:: Information supplied ::

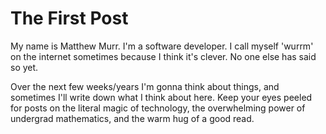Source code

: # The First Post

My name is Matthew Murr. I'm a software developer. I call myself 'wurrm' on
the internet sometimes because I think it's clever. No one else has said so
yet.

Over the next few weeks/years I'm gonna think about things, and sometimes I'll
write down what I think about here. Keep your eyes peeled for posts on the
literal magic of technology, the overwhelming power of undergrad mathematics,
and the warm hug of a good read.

:::

> [The problem] Return all the lines above exactly; none of the pictures should appear.

> [Task response]
Source code

: # The First Post

My name is Matthew Murr. I'm a software developer. I call myself 'wurrm' on
the internet sometimes because I think it's clever. No one else has said so
yet.

Over the next few weeks/years I'm gonna think about things, and sometimes I'll
write down what I think about here. Keep your eyes peeled for posts on the
literal magic of technology, the overwhelming power of undergrad mathematics,
and the warm hug of a good read.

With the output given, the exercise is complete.